(RECORDS PROVIDED begins)

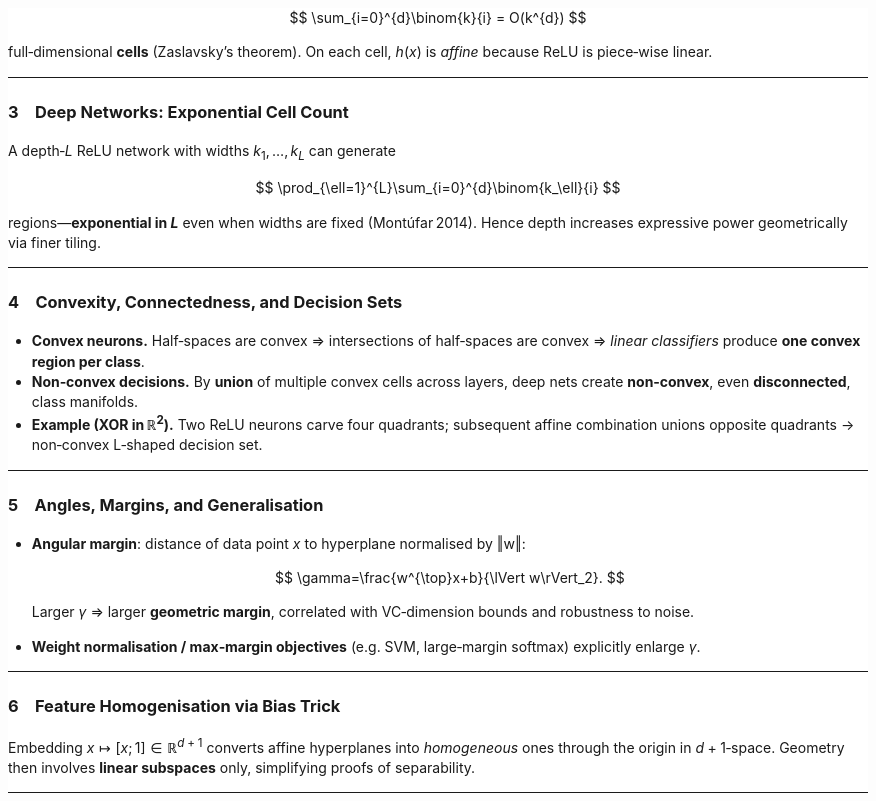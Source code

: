 $$
\sum_{i=0}^{d}\binom{k}{i} = O(k^{d})
$$

full‑dimensional **cells** (Zaslavsky’s theorem).  On each cell, $h(x)$ is *affine* because ReLU is piece‑wise linear.

---

### 3 Deep Networks: Exponential Cell Count

A depth‑$L$ ReLU network with widths $k_1,\dots,k_L$ can generate

$$
\prod_{\ell=1}^{L}\sum_{i=0}^{d}\binom{k_\ell}{i}
$$

regions—**exponential in $L$** even when widths are fixed (Montúfar 2014).
Hence depth increases expressive power geometrically via finer tiling.

---

### 4 Convexity, Connectedness, and Decision Sets

* **Convex neurons.** Half‑spaces are convex ⇒ intersections of half‑spaces are convex ⇒ *linear classifiers* produce **one convex region per class**.
* **Non‑convex decisions.** By **union** of multiple convex cells across layers, deep nets create **non‑convex**, even **disconnected**, class manifolds.
* **Example (XOR in $\mathbb{R}^{2}$).** Two ReLU neurons carve four quadrants; subsequent affine combination unions opposite quadrants → non‑convex L‑shaped decision set.

---

### 5 Angles, Margins, and Generalisation

* **Angular margin**: distance of data point $x$ to hyperplane normalised by ‖w‖:

  $$
  \gamma=\frac{w^{\top}x+b}{\lVert w\rVert_2}.
  $$

  Larger $\gamma$ ⇒ larger **geometric margin**, correlated with VC‑dimension bounds and robustness to noise.
* **Weight normalisation / max‑margin objectives** (e.g. SVM, large‑margin softmax) explicitly enlarge $\gamma$.

---

### 6 Feature Homogenisation via Bias Trick

Embedding $x\mapsto[x;1]\in\mathbb{R}^{d+1}$ converts affine hyperplanes into *homogeneous* ones through the origin in $d+1$‑space.  Geometry then involves **linear subspaces** only, simplifying proofs of separability.

---


[1]: https://www.cs.huji.ac.il/~shais/UnderstandingMachineLearning/understanding-machine-learning-theory-algorithms.pdf "[PDF] Understanding Machine Learning: From Theory to Algorithms"
[2]: https://math.stackexchange.com/questions/1507139/vc-dimension-of-real-linear-classifier-proof "VC-Dimension of Real Linear Classifier Proof"
[3]: https://cognitivemedium.com/magic_paper/assets/Cybenko.pdf "[PDF] Cybenko.pdf - Cognitive Medium"
[4]: https://www.sciencedirect.com/science/article/pii/089360809190009T "Approximation capabilities of multilayer feedforward networks"
[5]: https://hutter1.net/publ/snnapprox.pdf "[PDF] Introduction to Neural Network Approximation Theory"
[6]: https://proceedings.mlr.press/v49/telgarsky16.html "benefits of depth in neural networks"
[7]: https://papers.nips.cc/paper/5422-on-the-number-of-linear-regions-of-deep-neural-networks "On the Number of Linear Regions of Deep Neural Networks - NIPS"
[1]: https://arxiv.org/abs/2402.02454 "On the Role of Initialization on the Implicit Bias in Deep Linear Networks"
[2]: https://arxiv.org/abs/2502.20531 "Learning Dynamics of Deep Linear Networks Beyond the Edge of Stability"
[3]: https://www.arxiv.org/pdf/2506.19296 "The Effect of Depth on the Expressivity of Deep Linear State-Space Models"
[4]: https://openreview.net/forum?id=SEj9uopOWP&referrer=%5Bthe+profile+of+Cengiz+Pehlevan%5D%28%2Fprofile%3Fid%3D~Cengiz_Pehlevan2%29 "Deep Linear Network Training Dynamics from Random Initialization"
[5]: https://openreview.net/forum?id=Ucpfdn66k2 "When Are Bias-Free ReLU Networks Effectively Linear Networks? | OpenReview"
[6]: https://openreview.net/pdf?id=dpDw5U04SU "[PDF] MINIMUM WIDTH FOR UNIVERSAL APPROXIMATION - OpenReview"
[7]: https://arxiv.org/abs/2411.08735 "New advances in universal approximation with neural networks of minimal width"
[8]: https://arxiv.org/pdf/2407.12895 "[PDF] arXiv:2407.12895v1 [cs.LG] 17 Jul 2024"
[9]: https://arxiv.org/abs/2504.07371 "Minimum width for universal approximation using squashable activation functions"
[10]: https://arxiv.org/abs/2506.16065 "Floating-Point Neural Networks Are Provably Robust Universal Approximators"
[1]: https://proceedings.mlr.press/v9/glorot10a/glorot10a.pdf "[PDF] Understanding the difficulty of training deep feedforward neural ..."
[2]: https://www.bioinf.jku.at/publications/older/2904.pdf "[PDF] Recurrent Neural Net Learning and Vanishing Gradient"
[3]: https://www.cs.toronto.edu/~fritz/absps/reluICML.pdf "[PDF] Rectified Linear Units Improve Restricted Boltzmann Machines"
[4]: https://ai.stanford.edu/~amaas/papers/relu_hybrid_icml2013_final.pdf "[PDF] Rectifier Nonlinearities Improve Neural Network Acoustic Models"
[5]: https://www.cv-foundation.org/openaccess/content_iccv_2015/papers/He_Delving_Deep_into_ICCV_2015_paper.pdf "[PDF] Delving Deep into Rectifiers: Surpassing Human-Level Performance ..."
[6]: https://arxiv.org/abs/1511.07289 "Fast and Accurate Deep Network Learning by Exponential Linear ..."
[7]: https://proceedings.neurips.cc/paper/6698-self-normalizing-neural-networks.pdf "[PDF] Self-Normalizing Neural Networks - NIPS"
[8]: https://arxiv.org/abs/1706.02515 "Self-Normalizing Neural Networks"
[9]: https://arxiv.org/abs/1606.08415 "[1606.08415] Gaussian Error Linear Units (GELUs) - arXiv"
[10]: https://arxiv.org/abs/1710.05941 "[1710.05941] Searching for Activation Functions - arXiv"
[11]: https://arxiv.org/abs/1908.08681 "Mish: A Self Regularized Non-Monotonic Activation Function - arXiv"
[12]: https://openaccess.thecvf.com/content_ICCV_2019/papers/Howard_Searching_for_MobileNetV3_ICCV_2019_paper.pdf "[PDF] Searching for MobileNetV3 - CVF Open Access"
[13]: https://pytorch.org/docs/stable/generated/torch.nn.Hardswish.html "Hardswish — PyTorch 2.7 documentation"
[14]: https://arxiv.org/pdf/2109.14545 "[PDF] Activation Functions in Deep Learning - arXiv"
[15]: https://arxiv.org/pdf/2010.09458 "[PDF] Review and Comparison of Commonly Used Activation Functions for ..."
[16]: https://arxiv.org/abs/2105.05495 "LipBaB: Computing exact Lipschitz constant of ReLU networks - arXiv"
[1]: https://arxiv.org/abs/2402.09092 "Three Decades of Activations: A Comprehensive Survey of 400 Activation Functions for Neural Networks"
[2]: https://arxiv.org/abs/2412.20269 "[2412.20269] TeLU Activation Function for Fast and Stable Deep Learning"
[3]: https://arxiv.org/html/2407.09580v1 "Don’t Fear Peculiar Activation Functions: EUAF and Beyond"
[4]: https://papers.ssrn.com/sol3/papers.cfm?abstract_id=5215137 "Neuron-Level Activation Learning in Neural Networks: A Self-Configuring AI Approach by Bekir Tolga Tutuncuoglu :: SSRN"
[5]: https://arxiv.org/abs/2505.22074 "[2505.22074] The Resurrection of the ReLU"
[6]: https://arxiv.org/abs/2506.22429 "[2506.22429] Beyond ReLU: How Activations Affect Neural Kernels and Random Wide Networks"
[7]: https://arxiv.org/html/2401.14033v1 "Novel Quadratic Constraints for Extending LipSDP beyond Slope-Restricted Activations"
[8]: https://arxiv.org/abs/2504.04009 "[2504.04009] Engineering nonlinear activation functions for all-optical neural networks via quantum interference"
[1]: https://arxiv.org/abs/2412.18283 "On the Local Complexity of Linear Regions in Deep ReLU Networks"
[2]: https://arxiv.org/pdf/2405.09878 "[PDF] Hyperplane Arrangements and Fixed Points in Iterated PWL Neural ..."
[3]: https://arxiv.org/abs/2403.11871 "The Real Tropical Geometry of Neural Networks"
[4]: https://arxiv.org/html/2505.16716 "The Computational Complexity of Counting Linear Regions in ReLU ..."
[5]: https://dl.acm.org/doi/10.1109/TPAMI.2025.3548620 "On the Upper Bounds of Number of Linear Regions and ..."
[6]: https://epubs.siam.org/doi/10.1137/24M1646996 "Algorithmic Determination of the Combinatorial Structure of the ..."
[7]: https://openreview.net/pdf/10dba66b40804f130f9e132ecf6a2131e7d57162.pdf "[PDF] TROPICAL GEOMETRY FEATURES FOR NOVELTY DE- TECTION ..."
[8]: https://robotics.ntua.gr/icassp-2024-tutorial/ "ICASSP 2024: P. Maragos, “Tropical Geometry for Machine ... - IRAL"
[1]: https://math.mit.edu/~rstan/arrangements/arr.html "Hyperplane Arrangments - MIT Mathematics"
[2]: https://mathoverflow.net/questions/193341/number-of-regions-of-a-hyperplane-arrangement-avoiding-a-generic-hyperplane "Number of regions of a hyperplane arrangement avoiding a generic ..."
[3]: https://papers.nips.cc/paper/5422-on-the-number-of-linear-regions-of-deep-neural-networks "On the Number of Linear Regions of Deep Neural Networks - NIPS"
[4]: https://arxiv.org/abs/1602.04485 "[1602.04485] Benefits of depth in neural networks - arXiv"
[5]: https://proceedings.mlr.press/v70/raghu17a/raghu17a.pdf "[PDF] On the Expressive Power of Deep Neural Networks"
[6]: https://proceedings.mlr.press/v97/hanin19a.html "Complexity of Linear Regions in Deep Networks"
[7]: https://arxiv.org/abs/1711.02114 "Bounding and Counting Linear Regions of Deep Neural Networks"
[8]: https://proceedings.mlr.press/v48/liud16.pdf "[PDF] Large-Margin Softmax Loss for Convolutional Neural Networks"
[9]: https://arxiv.org/abs/1801.07698 "ArcFace: Additive Angular Margin Loss for Deep Face Recognition"
[10]: https://arxiv.org/abs/1602.07868 "Weight Normalization: A Simple Reparameterization to Accelerate Training of Deep Neural Networks"
[11]: https://arxiv.org/abs/1312.6120 "Exact solutions to the nonlinear dynamics of learning in deep linear neural networks"
[12]: https://arxiv.org/abs/1505.00853 "Empirical Evaluation of Rectified Activations in Convolutional Network"
[1]: https://www.ling.upenn.edu/courses/cogs501/Rosenblatt1958.pdf "[PDF] THE PERCEPTRON: A PROBABILISTIC MODEL FOR ..."
[2]: https://cs.uwaterloo.ca/~y328yu/classics/novikoff.pdf "[PDF] On Convergence proofs for perceptrons"
[3]: https://cs.nyu.edu/~mohri/pub/pmb.pdf "[PDF] Perceptron Mistake Bounds - NYU Computer Science"
[4]: https://www.cs.huji.ac.il/~shais/UnderstandingMachineLearning/understanding-machine-learning-theory-algorithms.pdf "[PDF] Understanding Machine Learning: From Theory to Algorithms"
[5]: https://www.robots.ox.ac.uk/~fwood/teaching/W4315_Fall2010/Lectures/gauss_markov_theorem/main.pdf "[PDF] Gauss Markov Theorem"
[6]: https://www.sas.upenn.edu/~fdiebold/NoHesitations/BookAdvanced.pdf "[PDF] The Elements of Statistical Learning - Penn Arts & Sciences"
[7]: https://web.stanford.edu/~mrosenfe/soc_meth_proj3/matrix_OLS_NYU_notes.pdf "[PDF] OLS in Matrix Form"
[8]: https://web.ics.purdue.edu/~jltobias/671/lecture_notes/regression3.pdf "[PDF] Regression #3: Properties of OLS Estimator - Purdue University"
[9]: https://web.stanford.edu/~boyd/cvxbook/bv_cvxbook.pdf "[PDF] Convex Optimization - Stanford University"
[10]: https://www.di.ens.fr/appstat/spring-2019/lecture_notes/Lesson5_ConvexAnalysis.pdf "[PDF] Logistic regression and convex analysis"
[11]: https://cs.uwaterloo.ca/~y328yu/teaching/480/480-note-log.pdf "[PDF] 3 Logistic Regression - University of Waterloo"
[12]: https://www.cedar.buffalo.edu/~srihari/CSE574/Chap4/4.3.3-IRLS.pdf "[PDF] Iterative Reweighted Least Squares - CEDAR"
[13]: https://www.personal.soton.ac.uk/dab1f10/aism92.pdf "[PDF] Multinomial logistic regression algorithm"
[14]: https://www.researchgate.net/publication/31354843_On_the_Existence_of_Maximum_Likelihood_Estimates_in_Logistic_Regression_Models "(PDF) On the Existence of Maximum Likelihood Estimates in Logistic ..."
[1]: https://home.cs.colorado.edu/~mozer/Teaching/syllabi/6622/papers/Platt1999.pdf "[PDF] Probabilistic Outputs for Support Vector Machines and Comparisons ..."
[2]: https://cseweb.ucsd.edu/~elkan/calibrated.pdf "[PDF] Obtaining calibrated probability estimates from decision trees and ..."
[3]: https://www.cs.cornell.edu/~alexn/papers/calibration.icml05.crc.rev3.pdf "[PDF] Predicting Good Probabilities With Supervised Learning"
[4]: https://proceedings.mlr.press/v70/guo17a/guo17a.pdf "[PDF] On Calibration of Modern Neural Networks"
[5]: https://prod-c2g.s3.amazonaws.com/cs224n/Fall2012/files/goodman-2001.pdf "[PDF] A Bit of Progress in Language Modeling Extended Version - AWS"
[6]: https://www.iro.umontreal.ca/~lisa/pointeurs/hierarchical-nnlm-aistats05.pdf "[PDF] Hierarchical Probabilistic Neural Network Language Model"
[7]: https://www.cs.toronto.edu/~amnih/papers/hlbl_final.pdf "[PDF] A Scalable Hierarchical Distributed Language Model"
[8]: https://proceedings.mlr.press/r4/bengio03a/bengio03a.pdf "[PDF] Quick Training of Probabilistic Neural Nets by Importance Sampling"
[9]: https://www.iro.umontreal.ca/~lisa/pointeurs/importance_samplingIEEEtnn.pdf "[PDF] Adaptive Importance Sampling to Accelerate Training of a Neural ..."
[10]: https://proceedings.mlr.press/v9/gutmann10a/gutmann10a.pdf "[PDF] A new estimation principle for unnormalized statistical models"
[11]: https://icml.cc/2012/papers/855.pdf "[PDF] A fast and simple algorithm for training neural probabilistic language ..."
[12]: https://arxiv.org/pdf/1301.3781 "[PDF] Efficient Estimation of Word Representations in Vector Space - arXiv"
[13]: https://aclanthology.org/P15-1001.pdf "[PDF] On Using Very Large Target Vocabulary for Neural Machine ..."
[14]: https://david.grangier.info/papers/2017/grave-softmax-2017.pdf "[PDF] Efficient softmax approximation for GPUs - David Grangier"
[1]: https://proceedings.mlr.press/v70/guo17a/guo17a.pdf "[PDF] On Calibration of Modern Neural Networks"
[2]: https://proceedings.neurips.cc/paper/9547-can-you-trust-your-models-uncertainty-evaluating-predictive-uncertainty-under-dataset-shift.pdf "[PDF] Can you trust your model's uncertainty? Evaluating predictive ..."
[3]: https://arxiv.org/abs/1910.12656 "Beyond temperature scaling: Obtaining well-calibrated multiclass ..."
[4]: https://arxiv.org/abs/1906.02629 "When Does Label Smoothing Help?"
[5]: https://papers.neurips.cc/paper/2020/file/aeb7b30ef1d024a76f21a1d40e30c302-Paper.pdf "[PDF] Calibrating Deep Neural Networks using Focal Loss"
[6]: https://www.researchgate.net/publication/320394380_Beta_calibration_a_well-founded_and_easily_implemented_improvement_on_logistic_calibration_for_binary_classifiers "Beta calibration: a well-founded and easily implemented ..."
[7]: https://www.iro.umontreal.ca/~lisa/pointeurs/hierarchical-nnlm-aistats05.pdf "[PDF] Hierarchical Probabilistic Neural Network Language Model"
[8]: https://arxiv.org/abs/1609.04309 "Efficient softmax approximation for GPUs"
[9]: https://openreview.net/pdf?id=WK7rXij5VC "[PDF] Adaptive Softmax Trees for Many-Class Classification - OpenReview"
[10]: https://arxiv.org/pdf/1301.3781 "[PDF] Efficient Estimation of Word Representations in Vector Space - arXiv"
[11]: https://www.jmlr.org/papers/volume13/gutmann12a/gutmann12a.pdf "[PDF] Noise-Contrastive Estimation of Unnormalized Statistical Models ..."
[12]: https://icml.cc/2012/papers/855.pdf "[PDF] A fast and simple algorithm for training neural probabilistic language ..."
[13]: https://aclanthology.org/P15-1001.pdf "[PDF] On Using Very Large Target Vocabulary for Neural Machine ..."
[14]: https://www.researchgate.net/publication/284788422_BlackOut_Speeding_up_Recurrent_Neural_Network_Language_Models_With_Very_Large_Vocabularies "(PDF) BlackOut: Speeding up Recurrent Neural Network Language ..."
[15]: https://arxiv.org/abs/1602.02068 "From Softmax to Sparsemax: A Sparse Model of Attention and Multi-Label Classification"
[16]: https://arxiv.org/abs/1905.05702 "Sparse Sequence-to-Sequence Models"
[1]: https://pmc.ncbi.nlm.nih.gov/articles/PMC3187646/ "A History of Spike-Timing-Dependent Plasticity - PubMed Central"
[2]: https://pubmed.ncbi.nlm.nih.gov/9852584/ "dependence on spike timing, synaptic strength, and postsynaptic ..."
[3]: https://www.nature.com/articles/nn0900_919 "Competitive Hebbian learning through spike-timing-dependent ..."
[4]: https://www.jneurosci.org/content/26/38/9673 "Triplets of Spikes in a Model of Spike Timing-Dependent Plasticity"
[5]: https://pubmed.ncbi.nlm.nih.gov/14687542/ "Learning in Spiking Neural Networks by Reinforcement of Stochastic ..."
[6]: https://pubmed.ncbi.nlm.nih.gov/17220510/ "Solving the distal reward problem through linkage of STDP and ..."
[7]: https://pubmed.ncbi.nlm.nih.gov/24507189/ "Learning by the dendritic prediction of somatic spiking - PubMed"
[8]: https://hasler.ece.gatech.edu/Published_papers/Technology_overview/MeadNeuro1990.pdf "[PDF] Neuromorphic electronic systems - Proceedings of the IEEE"
[9]: https://www.cs.unc.edu/~montek/teaching/Comp740-Fall16/EmergingTech/Neuromorphic/SciAm-Boahen.pdf "[PDF] Neuromorphic Microchips - Computer Science"
[10]: https://www.frontiersin.org/journals/neuroscience/articles/10.3389/fnins.2011.00073/full "Neuromorphic Silicon Neuron Circuits - Frontiers"
[11]: https://www.science.org/doi/10.1126/science.1254642 "A million spiking-neuron integrated circuit with a scalable ... - Science"
[12]: https://www.sciencedirect.com/science/article/abs/pii/S0743731512000287 "Scalable communications for a million-core neural processing ..."
[13]: https://web.stanford.edu/group/brainsinsilicon/documents/BenjaminEtAlNeurogrid2014.pdf "[PDF] Neurogrid: A Mixed-Analog-Digital Multichip System for Large-Scale ..."
[1]: https://pubmed.ncbi.nlm.nih.gov/9852584/ "dependence on spike timing, synaptic strength, and postsynaptic ..."
[2]: https://pmc.ncbi.nlm.nih.gov/articles/PMC3395004/ "Spike-Timing-Dependent Plasticity: A Comprehensive Overview - PMC"
[3]: https://www.jneurosci.org/content/26/38/9673 "Triplets of Spikes in a Model of Spike Timing-Dependent Plasticity"
[4]: https://pubmed.ncbi.nlm.nih.gov/26834568/ "Neuromodulated Spike-Timing-Dependent Plasticity, and ... - PubMed"
[5]: https://www.nature.com/articles/ncomms13276 "Random synaptic feedback weights support error backpropagation ..."
[6]: https://arxiv.org/abs/1602.05179 "Equilibrium Propagation: Bridging the Gap Between Energy-Based ..."
[7]: https://pubmed.ncbi.nlm.nih.gov/28333583/ "An Approximation of the Error Backpropagation Algorithm ... - PubMed"
[8]: https://proceedings.nips.cc/paper/2020/file/7ba0691b7777b6581397456412a41390-Paper.pdf "[PDF] GAIT-prop: A biologically plausible learning rule derived from ... - NIPS"
[9]: https://www.nature.com/articles/s41467-023-37562-1 "Meta-learning biologically plausible plasticity rules with random ..."
[10]: https://arxiv.org/abs/1901.09948 "Surrogate Gradient Learning in Spiking Neural Networks - arXiv"
[11]: https://pubmed.ncbi.nlm.nih.gov/33513328/ "The Remarkable Robustness of Surrogate Gradient Learning for ..."
[12]: https://redwood.berkeley.edu/wp-content/uploads/2021/08/Davies2018.pdf "[PDF] Loihi: A Neuromorphic Manycore Processor with On-Chip Learning"
[13]: https://download.intel.com/newsroom/2021/new-technologies/neuromorphic-computing-loihi-2-brief.pdf "[PDF] Taking Neuromorphic Computing to the Next Level with Loihi 2 - Intel"
[14]: https://arxiv.org/html/2408.16096v1 "Accelerating Sensor Fusion in Neuromorphic Computing - arXiv"
[15]: https://newsroom.intel.com/artificial-intelligence/intel-builds-worlds-largest-neuromorphic-system-to-enable-more-sustainable-ai "Intel Builds World's Largest Neuromorphic System to Enable More ..."
[16]: https://redwood.berkeley.edu/wp-content/uploads/2021/08/Akopyan2015.pdf "[PDF] TrueNorth: Design and Tool Flow of a 65 mW 1 Million Neuron ..."
[17]: https://www.frontiersin.org/journals/neuroscience/articles/10.3389/fnins.2019.00231/full "SpiNNTools: The Execution Engine for the SpiNNaker Platform"
[18]: https://arxiv.org/html/2401.04491v1 "SpiNNaker2: A Large-Scale Neuromorphic System for Event-Based ..."
[19]: https://www.frontiersin.org/journals/neuroscience/articles/10.3389/fnins.2022.795876/full "The BrainScaleS-2 Accelerated Neuromorphic System With Hybrid ..."
[20]: https://pmc.ncbi.nlm.nih.gov/articles/PMC9201569/ "Benchmarking Neuromorphic Hardware and Its Energy Expenditure"
[21]: https://www.nature.com/articles/s43588-021-00184-y "Opportunities for neuromorphic computing algorithms and applications"
[22]: https://en.wikipedia.org/wiki/Event_camera "Event camera"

(RECORDS PROVIDED ends)

WHAT THE EXERCISE ASKS:
Transcribe, exactly and without additions, the lines of the records above, beginning with the line that contains "the Upper Bounds" and ending with the line that contains "of regions of", both included.

ANSWER SECTION:
[5]: https://dl.acm.org/doi/10.1109/TPAMI.2025.3548620 "On the Upper Bounds of Number of Linear Regions and ..."
[6]: https://epubs.siam.org/doi/10.1137/24M1646996 "Algorithmic Determination of the Combinatorial Structure of the ..."
[7]: https://openreview.net/pdf/10dba66b40804f130f9e132ecf6a2131e7d57162.pdf "[PDF] TROPICAL GEOMETRY FEATURES FOR NOVELTY DE- TECTION ..."
[8]: https://robotics.ntua.gr/icassp-2024-tutorial/ "ICASSP 2024: P. Maragos, “Tropical Geometry for Machine ... - IRAL"
[1]: https://math.mit.edu/~rstan/arrangements/arr.html "Hyperplane Arrangments - MIT Mathematics"
[2]: https://mathoverflow.net/questions/193341/number-of-regions-of-a-hyperplane-arrangement-avoiding-a-generic-hyperplane "Number of regions of a hyperplane arrangement avoiding a generic ..."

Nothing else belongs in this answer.